What is the Role-Task-Format framework for AI prompts?

Role-Task-Format is a three-part prompting structure where Role gives the AI a professional perspective to adopt, Task specifies exactly what you need it to do, and Format defines how the output should be structured. Together, they replace vague one-line prompts with a clear brief that AI can execute precisely.

How do I write better AI prompts at work?

Start every prompt with a role (You are a...), follow with a specific task that includes what to include or prioritize, and end with a format instruction covering length, structure, and tone. This three-part structure — Role-Task-Format — consistently produces more targeted, usable output than open-ended prompts.

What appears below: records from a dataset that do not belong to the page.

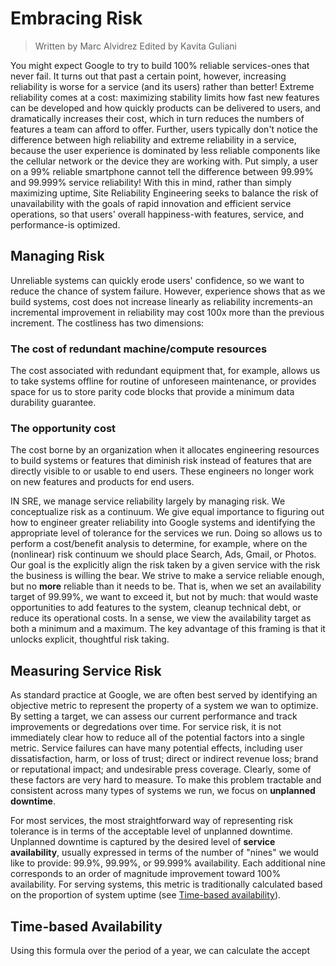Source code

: # Embracing Risk

> Written by Marc Alvidrez
> Edited by Kavita Guliani

You might expect Google to try to build 100% reliable services-ones that
never fail. It turns out that past a certain point, however, increasing
reliability is worse for a service (and its users) rather than better!
Extreme reliability comes at a cost: maximizing stability limits how fast
new features can be developed and how quickly products can be delivered
to users, and dramatically increases their cost, which in turn reduces
the numbers of features a team can afford to offer. Further, users
typically don't notice the difference between high reliability and
extreme reliability in a service, because the user experience is
dominated by less reliable components like the cellular network or the
device they are working with. Put simply, a user on a 99% reliable
smartphone cannot tell the difference between 99.99% and 99.999% service
reliability! With this in mind, rather than simply maximizing uptime,
Site Reliability Engineering seeks to balance the risk of unavailability
with the goals of rapid innovation and efficient service operations, so
that users' overall happiness-with features, service, and performance-is
optimized.

## Managing Risk

Unreliable systems can quickly erode users' confidence, so we want to
reduce the chance of system failure. However, experience shows that as
we build systems, cost does not increase linearly as reliability
increments-an incremental improvement in reliability may cost 100x more
than the previous increment. The costliness has two dimensions:

### The cost of redundant machine/compute resources

  The cost associated with redundant equipment that, for example, allows
  us to take systems offline for routine of unforeseen maintenance, or
  provides space for us to store parity code blocks that provide a
  minimum data durability guarantee.

###  The opportunity cost

  The cost borne by an organization when it allocates engineering
  resources to build systems or features that diminish risk instead of
  features that are directly visible to or usable to end users. These
  engineers no longer work on new features and products for end users.

IN SRE, we manage service reliability largely by managing risk. We
conceptualize risk as a continuum. We give equal importance to figuring
out how to engineer greater reliability into Google systems and
identifying the appropriate level of tolerance for the services we run.
Doing so allows us to perform a cost/benefit analysis to determine, for
example, where on the (nonlinear) risk continuum we should place Search,
Ads, Gmail, or Photos. Our goal is the explicitly align the risk taken
by a given service with the risk the business is willing the bear. We
strive to make a service reliable enough, but no **more** reliable than
it needs to be. That is, when we set an availability target of 99.99%,
we want to exceed it, but not by much: that would waste opportunities to
add features to the system, cleanup technical debt, or reduce its
operational costs. In a sense, we view the availability target as both a
minimum and a maximum. The key advantage of this framing is that it
unlocks explicit, thoughtful risk taking.

## Measuring Service Risk

As standard practice at Google, we are often best served by identifying
an objective metric to represent the property of a system we wan to
optimize. By setting a target, we can assess our current performance and
track improvements or degredations over time. For service risk, it is
not immediately clear how to reduce all of the potential factors into a
single metric. Service failures can have many potential effects,
including user dissatisfaction, harm, or loss of trust; direct or
indirect revenue loss; brand or reputational impact; and undesirable
press coverage. Clearly, some of these factors are very hard to measure.
To make this problem tractable and consistent across many types of
systems we run, we focus on **unplanned downtime**.

For most services, the most straightforward way of representing risk
tolerance is in terms of the acceptable level of unplanned downtime.
Unplanned downtime is captured by the desired level of **service
availability**, usually expressed in terms of the number of "nines" we
would like to provide: 99.9%, 99.99%, or 99.999% availability. Each
additional nine corresponds to an order of magnitude improvement toward
100% availability. For serving systems, this metric is traditionally
calculated based on the proportion of system uptime (see [Time-based
availability](https://sre.google/sre-book/embracing-risk/#risk-management_measuring-service-risk_time-availability-equation)).

## Time-based Availability

Using this formula over the period of a year, we can calculate the
accept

Does the Role-Task-Format framework work with any AI tool?

Yes. RTF works with any AI tool. The framework addresses how you construct inputs, not how any specific tool operates, so it applies regardless of which AI tool you use.

How long should an AI prompt be?

Length matters less than specificity. A well-structured three-sentence RTF prompt will outperform a paragraph of vague instructions. Aim for enough detail that a competent colleague could execute the task without asking a follow-up question — that's usually one to four sentences.

What is the Format component of a prompt?

Format tells the AI how to structure its output: whether to use bullet points or paragraphs, how long the response should be, what tone is appropriate, and any specific conventions to follow. Leaving Format unspecified lets the AI decide — and it often picks the wrong structure for your context.